La question de l’impact des aliments sur la santé est au cœur des débats actuels, notamment en ce qui concerne les aliments ultra-transformés. En France, leur consommation croissante est liée à une augmentation des risques d’obésité, de diabète de type 2, de maladies cardiovasculaires et de certains cancers. Dans ce contexte, l’alimentation biologique est souvent mise en avant comme une alternative plus saine. Mais que dit la science sur son efficacité réelle ? Une tribune collective parue dans La Tribune soulève cette interrogation et souligne que le bio « ne protège pas de tout, mais protège l’essentiel ».
EN BREF
- Les aliments ultra-transformés augmentent le risque de maladies graves.

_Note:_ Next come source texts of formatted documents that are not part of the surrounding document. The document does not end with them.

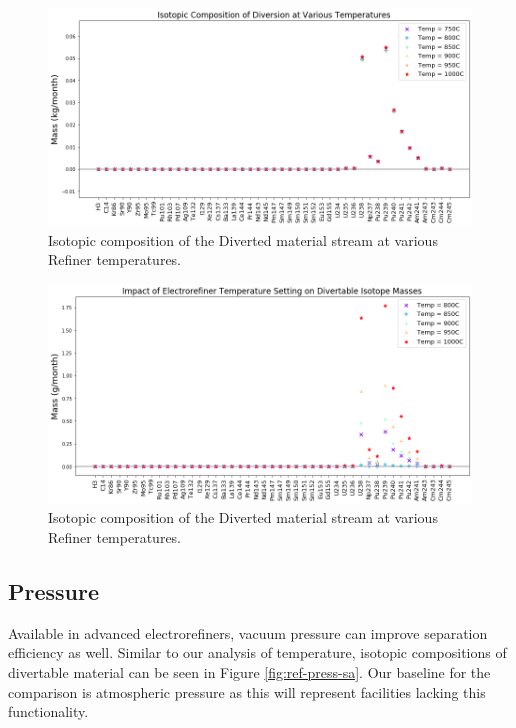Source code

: \begin{figure}
	\includegraphics[width=\linewidth]{images/temperature-sa-comp}
	\caption{Isotopic composition of the Diverted material stream at various Refiner temperatures.}
	\label{fig:ref-temp-sa}
\end{figure}

\begin{figure}
	\includegraphics[width=\linewidth]{images/temperature-sa-diff}
	\caption{Isotopic composition of the Diverted material stream at various Refiner temperatures.}
	\label{fig:ref-temp-diff}
\end{figure}

\subsection{Pressure}

Available in advanced electrorefiners, vacuum pressure can improve separation efficiency as well. Similar to our analysis of temperature, isotopic compositions of
divertable material can be seen in Figure \ref{fig:ref-press-sa}. Our baseline for the comparison is atmospheric pressure as this will represent facilities lacking this
functionality. 

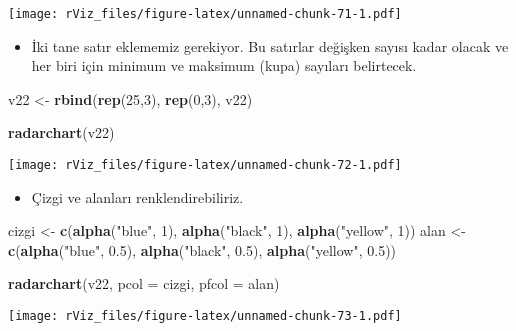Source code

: \documentclass[
]{book}
\newenvironment{Shaded}{\begin{snugshade}}{\end{snugshade}}
\newcommand{\DataTypeTok}[1]{\textcolor[rgb]{0.13,0.29,0.53}{#1}}
\newcommand{\DecValTok}[1]{\textcolor[rgb]{0.00,0.00,0.81}{#1}}
\newcommand{\FloatTok}[1]{\textcolor[rgb]{0.00,0.00,0.81}{#1}}
\newcommand{\KeywordTok}[1]{\textcolor[rgb]{0.13,0.29,0.53}{\textbf{#1}}}
\newcommand{\NormalTok}[1]{#1}
\newcommand{\StringTok}[1]{\textcolor[rgb]{0.31,0.60,0.02}{#1}}
\providecommand{\tightlist}{%
  \setlength{\itemsep}{0pt}\setlength{\parskip}{0pt}}
\begin{document}
\texttt{[image: rViz\_files/figure-latex/unnamed-chunk-71-1.pdf]}

\begin{itemize}
\tightlist
\item
  İki tane satır eklememiz gerekiyor. Bu satırlar değişken sayısı kadar olacak ve her biri için minimum ve maksimum (kupa) sayıları belirtecek.
\end{itemize}

\begin{Shaded}
\begin{Highlighting}[]
\NormalTok{v22 <-}\StringTok{ }\KeywordTok{rbind}\NormalTok{(}\KeywordTok{rep}\NormalTok{(}\DecValTok{25}\NormalTok{,}\DecValTok{3}\NormalTok{), }\KeywordTok{rep}\NormalTok{(}\DecValTok{0}\NormalTok{,}\DecValTok{3}\NormalTok{), v22)}

\KeywordTok{radarchart}\NormalTok{(v22)}
\end{Highlighting}
\end{Shaded}

\texttt{[image: rViz\_files/figure-latex/unnamed-chunk-72-1.pdf]}

\begin{itemize}
\tightlist
\item
  Çizgi ve alanları renklendirebiliriz.
\end{itemize}

\begin{Shaded}
\begin{Highlighting}[]
\NormalTok{cizgi <-}\StringTok{ }\KeywordTok{c}\NormalTok{(}\KeywordTok{alpha}\NormalTok{(}\StringTok{"blue"}\NormalTok{, }\DecValTok{1}\NormalTok{), }\KeywordTok{alpha}\NormalTok{(}\StringTok{"black"}\NormalTok{, }\DecValTok{1}\NormalTok{), }\KeywordTok{alpha}\NormalTok{(}\StringTok{"yellow"}\NormalTok{, }\DecValTok{1}\NormalTok{))}
\NormalTok{alan <-}\StringTok{ }\KeywordTok{c}\NormalTok{(}\KeywordTok{alpha}\NormalTok{(}\StringTok{"blue"}\NormalTok{, }\FloatTok{0.5}\NormalTok{), }\KeywordTok{alpha}\NormalTok{(}\StringTok{"black"}\NormalTok{, }\FloatTok{0.5}\NormalTok{), }\KeywordTok{alpha}\NormalTok{(}\StringTok{"yellow"}\NormalTok{, }\FloatTok{0.5}\NormalTok{))}

\KeywordTok{radarchart}\NormalTok{(v22,}
           \DataTypeTok{pcol =}\NormalTok{ cizgi,}
           \DataTypeTok{pfcol =}\NormalTok{ alan)}
\end{Highlighting}
\end{Shaded}

\texttt{[image: rViz\_files/figure-latex/unnamed-chunk-73-1.pdf]}
\end{document}
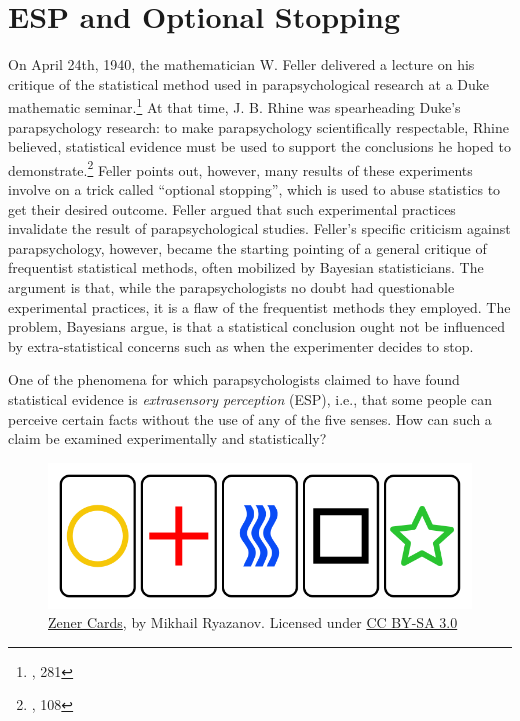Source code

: \hypertarget{esp-and-optional-stopping}{%
\section{ESP and Optional Stopping}\label{sec:esp-and-optional-stopping}}

On April 24th, 1940, the mathematician W. Feller delivered a lecture on
his critique of the statistical method used in parapsychological
research at a Duke mathematic seminar.\footnote{\cite{felleresp}, 281} At that time, J. B. Rhine was
spearheading Duke's parapsychology research: to make parapsychology
scientifically respectable, Rhine believed, statistical evidence must be
used to support the conclusions he hoped to demonstrate.\footnote{\cite{elusive}, 108} Feller points
out, however, many results of these experiments involve on a trick
called ``optional stopping'', which is used to abuse statistics to get
their desired outcome. Feller argued that such experimental practices
invalidate the result of parapsychological studies. Feller's specific
criticism against parapsychology, however, became the starting pointing
of a general critique of frequentist statistical methods, often
mobilized by Bayesian statisticians. The argument is that, while the
parapsychologists no doubt had questionable experimental practices, it is
a flaw of the frequentist methods they employed. The problem, Bayesians
argue, is that a statistical conclusion ought not be influenced by
extra-statistical concerns such as when the experimenter decides to
stop.

One of the phenomena for which parapsychologists claimed to have found
statistical evidence is \emph{extrasensory perception} (ESP), i.e., that some
people can perceive certain facts without the use of any of the five
senses. How can such a claim be examined experimentally and
statistically?

\begin{figure}[h] 
\begin{center}
\includegraphics[scale=0.4]{zener.png}
	\caption{\href{https://commons.wikimedia.org/wiki/File:Zener_cards_(color).svg}{Zener Cards}, by Mikhail Ryazanov. Licensed under \href{https://creativecommons.org/licenses/by-sa/3.0/deed.en}{CC BY-SA 3.0}}
	\label{fig:zen}
\end{center}	
\end{figure}



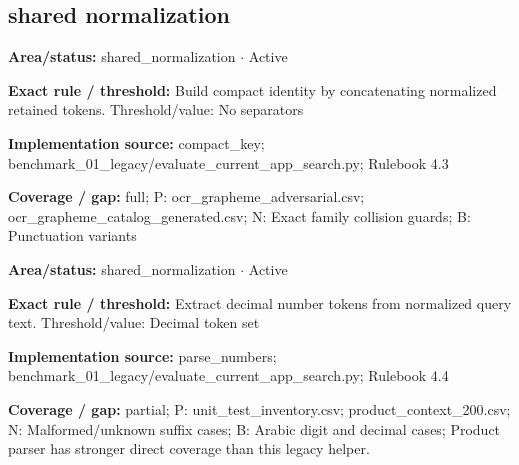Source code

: \subsection*{shared normalization}
\begin{tcolorbox}[enhanced,breakable,colback=white,colframe=Muted!45,boxrule=0.45pt,arc=1.5pt,left=6pt,right=6pt,top=5pt,bottom=5pt,title={\texttt{SH-NORM-COMPACT-03}},title after break={\texttt{SH-NORM-COMPACT-03}\ (continued)},fonttitle=\headingfont\bfseries\color{Navy},coltitle=Navy]
\textbf{Area/status:} shared\_\allowbreak{}normalization $\boldsymbol{\cdot}$ Active\par
\smallskip
\textbf{Exact rule / threshold:} Build compact identity by concatenating normalized retained tokens. Threshold/\allowbreak{}value: No separators\par
\smallskip
\textbf{Implementation source:} compact\_\allowbreak{}key; benchmark\_\allowbreak{}01\_\allowbreak{}legacy/\allowbreak{}evaluate\_\allowbreak{}current\_\allowbreak{}app\_\allowbreak{}search.py; Rulebook 4.3\par
\smallskip
\textbf{Coverage / gap:} full; P: ocr\_\allowbreak{}grapheme\_\allowbreak{}adversarial.csv; ocr\_\allowbreak{}grapheme\_\allowbreak{}catalog\_\allowbreak{}generated.csv; N: Exact family collision guards; B: Punctuation variants
\end{tcolorbox}
\begin{tcolorbox}[enhanced,breakable,colback=white,colframe=Muted!45,boxrule=0.45pt,arc=1.5pt,left=6pt,right=6pt,top=5pt,bottom=5pt,title={\texttt{SH-NORM-NUMBER-06}},title after break={\texttt{SH-NORM-NUMBER-06}\ (continued)},fonttitle=\headingfont\bfseries\color{Navy},coltitle=Navy]
\textbf{Area/status:} shared\_\allowbreak{}normalization $\boldsymbol{\cdot}$ Active\par
\smallskip
\textbf{Exact rule / threshold:} Extract decimal number tokens from normalized query text. Threshold/\allowbreak{}value: Decimal token set\par
\smallskip
\textbf{Implementation source:} parse\_\allowbreak{}numbers; benchmark\_\allowbreak{}01\_\allowbreak{}legacy/\allowbreak{}evaluate\_\allowbreak{}current\_\allowbreak{}app\_\allowbreak{}search.py; Rulebook 4.4\par
\smallskip
\textbf{Coverage / gap:} partial; P: unit\_\allowbreak{}test\_\allowbreak{}inventory.csv; product\_\allowbreak{}context\_\allowbreak{}200.csv; N: Malformed/\allowbreak{}unknown suffix cases; B: Arabic digit and decimal cases; Product parser has stronger direct coverage than this legacy helper.
\end{tcolorbox}
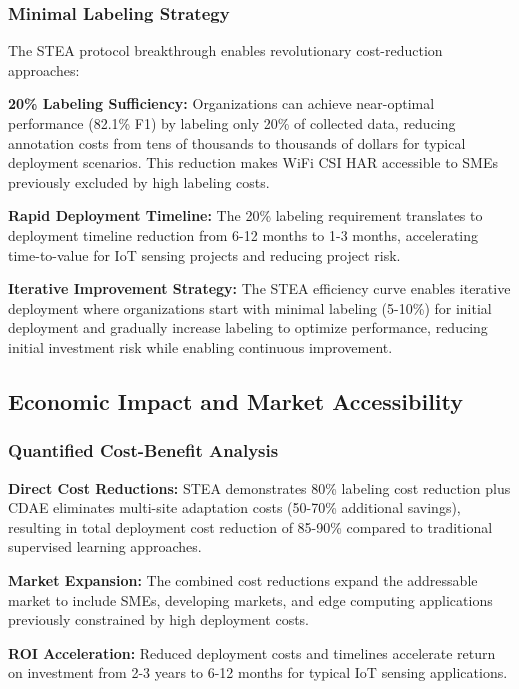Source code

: \documentclass[journal]{IEEEtran}
\begin{document}
\subsubsection{Minimal Labeling Strategy}

The STEA protocol breakthrough enables revolutionary cost-reduction approaches:

\textbf{20\% Labeling Sufficiency:} Organizations can achieve near-optimal performance (82.1\% F1) by labeling only 20\% of collected data, reducing annotation costs from tens of thousands to thousands of dollars for typical deployment scenarios. This reduction makes WiFi CSI HAR accessible to SMEs previously excluded by high labeling costs.

\textbf{Rapid Deployment Timeline:} The 20\% labeling requirement translates to deployment timeline reduction from 6-12 months to 1-3 months, accelerating time-to-value for IoT sensing projects and reducing project risk.

\textbf{Iterative Improvement Strategy:} The STEA efficiency curve enables iterative deployment where organizations start with minimal labeling (5-10\%) for initial deployment and gradually increase labeling to optimize performance, reducing initial investment risk while enabling continuous improvement.

\subsection{Economic Impact and Market Accessibility}

\subsubsection{Quantified Cost-Benefit Analysis}

\textbf{Direct Cost Reductions:} STEA demonstrates 80\% labeling cost reduction plus CDAE eliminates multi-site adaptation costs (50-70\% additional savings), resulting in total deployment cost reduction of 85-90\% compared to traditional supervised learning approaches.

\textbf{Market Expansion:} The combined cost reductions expand the addressable market to include SMEs, developing markets, and edge computing applications previously constrained by high deployment costs.

\textbf{ROI Acceleration:} Reduced deployment costs and timelines accelerate return on investment from 2-3 years to 6-12 months for typical IoT sensing applications.
\end{document}

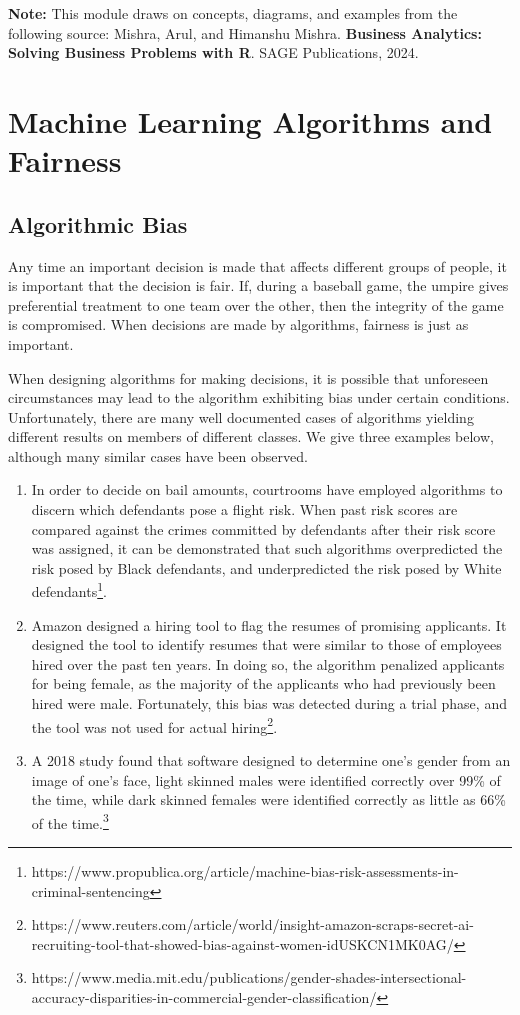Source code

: \begin{boxK}
    \textbf{Note:} This module draws on concepts, diagrams, and examples from the following source:
Mishra, Arul, and Himanshu Mishra. \textbf{Business Analytics: Solving Business Problems with R}. SAGE Publications, 2024.
\end{boxK}

\section{Machine Learning Algorithms and Fairness}


\subsection{Algorithmic Bias}
\par Any time an important decision is made that affects different groups of people, it is important that the decision is fair. If, during a baseball game, the umpire gives preferential treatment to one team over the other, then the integrity of the game is compromised. When decisions are made by algorithms, fairness is just as important. 

\par When designing algorithms for making decisions, it is possible that unforeseen circumstances may lead to the algorithm exhibiting bias under certain conditions. Unfortunately, there are many well documented cases of algorithms yielding different results on members of different classes. We give three examples below, although many similar cases have been observed.
\begin{enumerate}
    \item In order to decide on bail amounts, courtrooms have employed algorithms to discern which defendants pose a flight risk. When past risk scores are compared against the crimes committed by defendants after their risk score was assigned, it can be demonstrated that such algorithms overpredicted the risk posed by Black defendants, and underpredicted the risk posed by White defendants\footnote{https://www.propublica.org/article/machine-bias-risk-assessments-in-criminal-sentencing}.
    \item Amazon designed a hiring tool to flag the resumes of promising applicants. It designed the tool to identify resumes that were similar to those of employees hired over the past ten years. In doing so, the algorithm penalized applicants for being female, as the majority of the applicants who had previously been hired were male. Fortunately, this bias was detected during a trial phase, and the tool was not used for actual hiring\footnote{https://www.reuters.com/article/world/insight-amazon-scraps-secret-ai-recruiting-tool-that-showed-bias-against-women-idUSKCN1MK0AG/}.
    \item A 2018 study found that software designed to determine one’s gender from an image of one’s face, light skinned males were identified correctly over 99\% of the time, while dark skinned females were identified correctly as little as 66\% of the time.\footnote{https://www.media.mit.edu/publications/gender-shades-intersectional-accuracy-disparities-in-commercial-gender-classification/}
\end{enumerate}


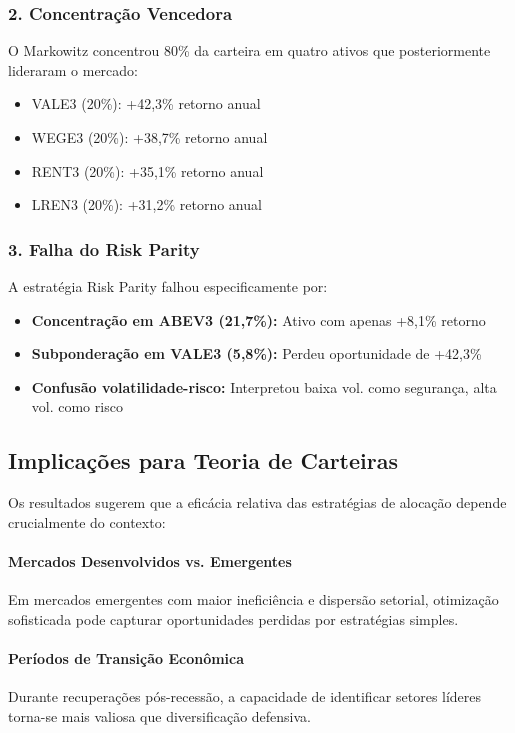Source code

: \subsubsection{2. Concentração Vencedora}
O Markowitz concentrou 80\% da carteira em quatro ativos que posteriormente lideraram o mercado:
\begin{itemize}
    \item VALE3 (20\%): +42,3\% retorno anual
    \item WEGE3 (20\%): +38,7\% retorno anual  
    \item RENT3 (20\%): +35,1\% retorno anual
    \item LREN3 (20\%): +31,2\% retorno anual
\end{itemize}

\subsubsection{3. Falha do Risk Parity}
A estratégia Risk Parity falhou especificamente por:
\begin{itemize}
    \item \textbf{Concentração em ABEV3 (21,7\%):} Ativo com apenas +8,1\% retorno
    \item \textbf{Subponderação em VALE3 (5,8\%):} Perdeu oportunidade de +42,3\%
    \item \textbf{Confusão volatilidade-risco:} Interpretou baixa vol. como segurança, alta vol. como risco
\end{itemize}

\subsection{Implicações para Teoria de Carteiras}

Os resultados sugerem que a eficácia relativa das estratégias de alocação depende crucialmente do contexto:

\paragraph{Mercados Desenvolvidos vs. Emergentes}
Em mercados emergentes com maior ineficiência e dispersão setorial, otimização sofisticada pode capturar oportunidades perdidas por estratégias simples.

\paragraph{Períodos de Transição Econômica}
Durante recuperações pós-recessão, a capacidade de identificar setores líderes torna-se mais valiosa que diversificação defensiva.

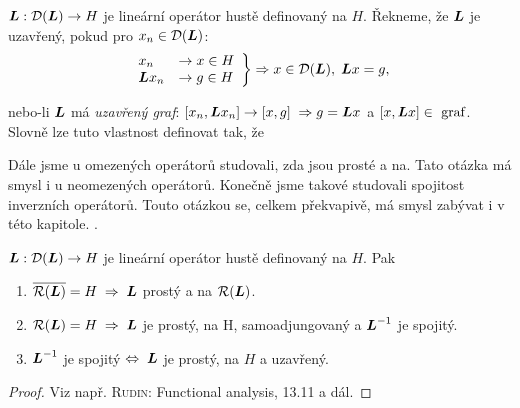 \begin{definition}
$\boldsymbol{L} : \mathcal{D}(\boldsymbol{L}) \to H$ je lineární operátor hustě definovaný na $H$.  Řekneme, že $\boldsymbol{L}$ je uzavřený, pokud pro $x_n\in\mathcal{D}(\boldsymbol{L})$:
 \begin{equation*}
    \begin{split}
        \left.
    \begin{array}{ll}
        x_n&\rightarrow x\in H\\
        \boldsymbol{L}x_n&\rightarrow g \in H
    \end{array}
        \right \} \Rightarrow x\in \mathcal{D}(\boldsymbol{L}),\; \boldsymbol{L}x=g,
    \end{split}
\end{equation*}
\end{definition}
nebo-li $\boldsymbol{L}$ má \emph{uzavřený graf}: $[x_n,\boldsymbol{L}x_n]\rightarrow [x,g]\;\Rightarrow g=\boldsymbol{L} x$ a $[x,\boldsymbol{L}x]\in \text{ graf}$. Slovně lze tuto vlastnost definovat tak, že 

Dále jsme u omezených operátorů studovali, zda jsou prosté a na. Tato otázka má smysl i u neomezených operátorů. Konečně jsme takové studovali spojitost inverzních operátorů. Touto otázkou se, celkem překvapivě, má smysl zabývat i v této kapitole.  .

\begin{theorem}
$\boldsymbol{L} : \mathcal{D}(\boldsymbol{L}) \to H$ je lineární operátor hustě definovaný na $H$. Pak 
\begin{enumerate}
    \item $\overline{\mathcal{R}(\boldsymbol{L})} = H\;\Rightarrow\; \boldsymbol{L}$ prostý a na $\mathcal{R} (\boldsymbol{L})$.
    \item $\mathcal{R}(\boldsymbol{L}) = H\;\Rightarrow\; \boldsymbol{L}$ je prostý, na H, samoadjungovaný a $\boldsymbol{L}^{-1}$ je spojitý.
    \item $\boldsymbol{L}^{-1}$ je spojitý $\Leftrightarrow\;\boldsymbol{L}$ je prostý, na $H$ a uzavřený.
\end{enumerate} 
\end{theorem}
\begin{proof}
Viz např.  \textsc{Rudin}: Functional analysis, 13.11 a dál.
\end{proof}

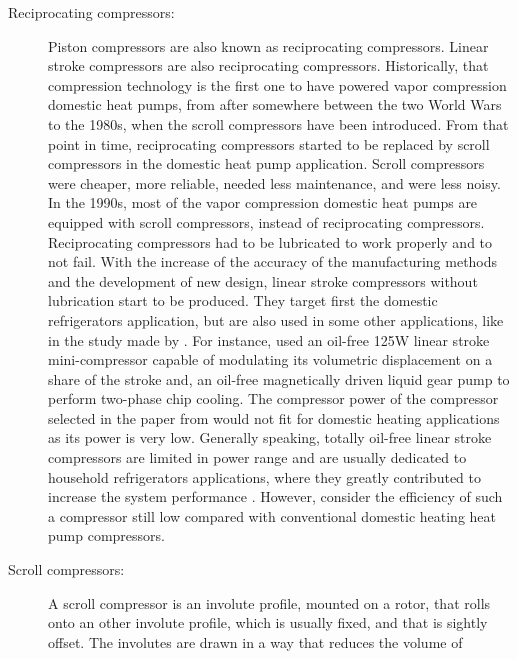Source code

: \begin{description}
\item[Reciprocating compressors:] Piston compressors are also known as
  reciprocating compressors. Linear stroke compressors are also
  reciprocating compressors. Historically, that compression technology
  is the first one to have powered vapor compression domestic heat
  pumps, from after somewhere between the two World Wars
  \citep[p.\,23]{zogg-2008a} to the 1980s, when the scroll compressors
  have been introduced. From that point in time, reciprocating
  compressors started to be replaced by scroll compressors in the
  domestic heat pump application. Scroll compressors were cheaper,
  more reliable, needed less maintenance, and were less noisy. In the
  1990s, most of the vapor compression domestic heat pumps are
  equipped with scroll compressors, instead of reciprocating
  compressors. Reciprocating compressors had to be lubricated to work
  properly and to not fail. With the increase of the accuracy of the
  manufacturing methods and the development of new design, linear
  stroke compressors without lubrication start to be produced. They
  target first the domestic refrigerators application, but are also
  used in some other applications, like in the study made by
  \citet{Marcinichen-Michel-2014a}. For instance,
  \citet{Marcinichen-Michel-2014a} used an oil-free 125W
  \citep[Tab.\,1, p.\,183]{Marcinichen-Michel-2014a} linear stroke
  mini-compressor capable of modulating its volumetric displacement on
  a share of the stroke \citep[p.\,183]{Marcinichen-Michel-2014a} and,
  an oil-free magnetically driven liquid gear pump to perform
  two-phase chip cooling. The compressor power of the compressor
  selected in the paper from \citet{Marcinichen-Michel-2014a} would
  not fit for domestic heating applications as its power is very
  low. Generally speaking, totally oil-free linear stroke compressors
  are limited in power range and are usually dedicated to household
  refrigerators applications, where they greatly contributed to
  increase the system performance
  \citep{Bansal-Abdelaziz-2011a}. However,
  \citet[p.\,186]{Marcinichen-Michel-2014a} consider the efficiency of
  such a compressor still low compared with conventional domestic
  heating heat pump compressors.
\item[Scroll compressors:]\label{sec:sota-scroll}A scroll compressor
  is an involute profile, mounted on a rotor, that rolls onto an other
  involute profile, which is usually fixed, and that is sightly
  offset. The involutes are drawn in a way that reduces the volume of

\end{description}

- Le bio impose des règles strictes, mais ne garantit pas l’absence de transformation.
- Les données suggèrent un lien entre consommation de bio et réduction des risques de cancer.
La transformation des aliments n’est pas un phénomène récent. Des techniques comme la cuisson, la fermentation ou la congélation permettent de conserver les aliments et de diminuer certains risques sanitaires. Cependant, lorsque l’industrialisation s’ajoute à ces procédés, elle introduit des additifs, des arômes artificiels et d’autres produits chimiques qui soulèvent des inquiétudes.
Les auteurs de la tribune évoquent une « ultra-transformation » qui est source d’inquiétude parmi les chercheurs et les autorités sanitaires. Ils estiment que le coût social de ce système alimentaire pourrait atteindre près de 19 milliards d’euros par an pour la collectivité, dont 12,3 milliards en lien avec les maladies liées à l’alimentation et aux pratiques agricoles.
Il est important de rappeler que l’agriculture biologique impose des réglementations strictes par rapport à l’agriculture conventionnelle. Ainsi, les aliments bio ne contiennent pas de colorants de synthèse, d’OGM, de solvants pétrochimiques, ni de pesticides chimiques de synthèse. De plus, la réglementation bio autorise un nombre d’additifs et d’auxiliaires technologiques bien moins élevé, dans le but de préserver la naturalité des produits.
Les auteurs résument leur position en affirmant : « Le bio ne protège pas de tout, mais une chose est certaine : il protège l’essentiel. » Ils s’appuient sur des données de la cohorte NutriNet-Santé, qui a étudié près de 69 000 participants. Les résultats montrent qu’une consommation régulière d’aliments biologiques est associée à une diminution du risque de certains cancers et de l’obésité.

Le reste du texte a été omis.